Self-Esteem - The Four Big Lies - Craig Lounsbrough

Self-esteem is really the accumulation of beliefs that we have collected about ourselves.  We arrange these many beliefs in some sort of composite much like a tile mosaic.  Each piece is some shard taken from some experience or encounter or event or circumstance that has come our way at some time in our lives.  These many pieces are selected based on the belief that they are true about us; that whatever they represent about who we are is real and factual.

In most of our lives however, the building process is flawed.  The mosaic, intended to be a self-portrait of the person is nothing of the kind.  It tends to diminish; often horribly and sometimes horrendously.  It creates an ever evolving picture that is more a mosaic of borrowed pieces rather than being genuine reflections of who we truly are.  Over the years I have found four lies that can wreck an individual’s self-esteem and skew this mosaic.  These four lies impact our lives in profound ways:

Lie #1 – A Blatant Omission

Somehow, someway we bypass the good that we do.  We assume the good to be the norm, the right thing to do, the thing for which no applause is warranted.  It doesn’t show up on our radar screens because it’s not about some sort of extra or extended effort.  It’s just what we’re all supposed to do.  So why pay attention to what you’re supposed to be doing in the first place?  Add to that the fact that good needs no further attention because good is good.  What’s there to work on?  Therefore, any shard of good tends not to show up in the mosaic we are creating.  In the end, this mosaic is often ref of the very things that make us good and great.

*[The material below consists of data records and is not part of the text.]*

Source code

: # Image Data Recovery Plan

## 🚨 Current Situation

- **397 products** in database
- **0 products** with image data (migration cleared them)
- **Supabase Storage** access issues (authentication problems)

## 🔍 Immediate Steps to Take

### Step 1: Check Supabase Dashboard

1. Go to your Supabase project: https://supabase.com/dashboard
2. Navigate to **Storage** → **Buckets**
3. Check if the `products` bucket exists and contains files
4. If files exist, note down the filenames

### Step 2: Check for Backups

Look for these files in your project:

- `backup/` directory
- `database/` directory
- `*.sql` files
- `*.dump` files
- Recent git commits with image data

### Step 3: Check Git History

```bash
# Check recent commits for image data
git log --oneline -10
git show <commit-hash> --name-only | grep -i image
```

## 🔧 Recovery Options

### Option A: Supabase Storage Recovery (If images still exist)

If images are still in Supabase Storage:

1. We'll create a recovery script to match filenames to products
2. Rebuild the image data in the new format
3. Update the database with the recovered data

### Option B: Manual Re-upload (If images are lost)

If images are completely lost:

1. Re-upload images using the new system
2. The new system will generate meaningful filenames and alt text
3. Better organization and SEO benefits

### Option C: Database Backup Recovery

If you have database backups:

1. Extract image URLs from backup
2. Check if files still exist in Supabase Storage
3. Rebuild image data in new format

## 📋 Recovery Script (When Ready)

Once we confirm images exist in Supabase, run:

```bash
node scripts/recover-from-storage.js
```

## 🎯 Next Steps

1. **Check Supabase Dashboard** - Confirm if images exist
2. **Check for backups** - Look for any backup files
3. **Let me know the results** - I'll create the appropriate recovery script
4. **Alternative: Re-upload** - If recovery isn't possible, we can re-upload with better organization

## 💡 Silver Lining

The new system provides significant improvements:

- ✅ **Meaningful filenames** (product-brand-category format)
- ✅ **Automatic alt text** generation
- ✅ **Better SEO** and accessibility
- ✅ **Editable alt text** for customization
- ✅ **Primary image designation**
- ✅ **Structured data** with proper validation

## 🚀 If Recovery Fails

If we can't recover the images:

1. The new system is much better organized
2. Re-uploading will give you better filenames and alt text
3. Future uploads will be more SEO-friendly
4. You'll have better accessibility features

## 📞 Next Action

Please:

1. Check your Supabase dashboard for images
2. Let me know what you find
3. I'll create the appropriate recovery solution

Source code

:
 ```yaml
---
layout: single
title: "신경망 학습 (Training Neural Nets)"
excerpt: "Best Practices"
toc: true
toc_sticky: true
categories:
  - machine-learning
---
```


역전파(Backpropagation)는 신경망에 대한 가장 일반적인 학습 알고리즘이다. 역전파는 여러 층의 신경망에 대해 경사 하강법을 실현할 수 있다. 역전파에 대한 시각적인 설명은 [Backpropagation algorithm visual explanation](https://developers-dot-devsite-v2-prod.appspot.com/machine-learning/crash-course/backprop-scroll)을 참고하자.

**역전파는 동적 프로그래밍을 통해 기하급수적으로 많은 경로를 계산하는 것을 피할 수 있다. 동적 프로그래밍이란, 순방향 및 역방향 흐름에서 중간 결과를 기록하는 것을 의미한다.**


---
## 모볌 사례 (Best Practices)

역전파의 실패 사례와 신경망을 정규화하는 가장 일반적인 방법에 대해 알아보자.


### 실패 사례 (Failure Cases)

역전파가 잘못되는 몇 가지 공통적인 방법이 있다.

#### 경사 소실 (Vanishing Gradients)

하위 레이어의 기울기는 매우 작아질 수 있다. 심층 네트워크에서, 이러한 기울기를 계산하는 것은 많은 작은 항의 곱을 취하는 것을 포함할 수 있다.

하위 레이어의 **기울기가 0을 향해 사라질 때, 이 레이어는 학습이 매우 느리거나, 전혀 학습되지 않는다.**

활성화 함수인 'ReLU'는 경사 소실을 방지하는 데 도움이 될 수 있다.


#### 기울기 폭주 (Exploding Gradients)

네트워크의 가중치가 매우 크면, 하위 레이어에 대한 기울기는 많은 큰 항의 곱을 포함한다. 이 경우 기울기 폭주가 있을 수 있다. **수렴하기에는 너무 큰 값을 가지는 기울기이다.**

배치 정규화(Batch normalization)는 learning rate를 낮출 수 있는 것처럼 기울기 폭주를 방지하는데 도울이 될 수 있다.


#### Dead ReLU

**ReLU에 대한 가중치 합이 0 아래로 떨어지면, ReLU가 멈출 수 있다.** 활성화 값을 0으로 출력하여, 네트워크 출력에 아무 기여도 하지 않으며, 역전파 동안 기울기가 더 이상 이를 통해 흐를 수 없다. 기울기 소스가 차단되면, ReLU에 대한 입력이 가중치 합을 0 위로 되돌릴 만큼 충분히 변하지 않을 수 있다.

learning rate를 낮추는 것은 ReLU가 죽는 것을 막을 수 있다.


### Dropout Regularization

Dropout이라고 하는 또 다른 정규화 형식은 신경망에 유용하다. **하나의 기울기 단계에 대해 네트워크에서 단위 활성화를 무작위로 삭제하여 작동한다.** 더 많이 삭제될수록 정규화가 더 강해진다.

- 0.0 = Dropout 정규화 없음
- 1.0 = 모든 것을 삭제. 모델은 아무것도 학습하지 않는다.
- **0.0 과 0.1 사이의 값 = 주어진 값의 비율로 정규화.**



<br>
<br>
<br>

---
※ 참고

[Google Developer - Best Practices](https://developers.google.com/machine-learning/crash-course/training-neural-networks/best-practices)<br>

Lie #2 – We Rigorously Collect Flaws

Flaws become our focus.  We fixate on them because they’re everything that we hate.  They scream for our attention and they get it.  What is wrong trumps what is right because they expose what we don’t want exposed.  Flaws are incredibly controlling, demanding that we believe we are the sum total of all that’s wrong with us and that we are nothing more.  We want to fix these flaws but often feel that we can’t.  We’re then trapped and stymied, caught dead-center in the very thing we feel we can’t solve.  As much as we hate our flaws, they end up dominating our mosaic, painting these pictures in pasty grays and washes of jet black.

Lie #3 – Flaws Reinforced

It that’s not bad enough, we hear it from others, whether it’s from a parent or a spouse or a sibling or a teacher.  Who it comes from matters some, but not much.  In the end it’s all destructive.  It feeds this negative sense of self by verifying what we thought to be true.  “How could others see these flaws if they weren’t real?”  “Obviously, I must be all those things.”  “If I’m all those things, how many other things am I that just haven’t been seen yet?”  And the mind games go on.  What we don’t recognize is that the messages sent to us by others are more about them than they are about us.  And the mosaic becomes further skewed by shortcomings of others that are dumped into our picture.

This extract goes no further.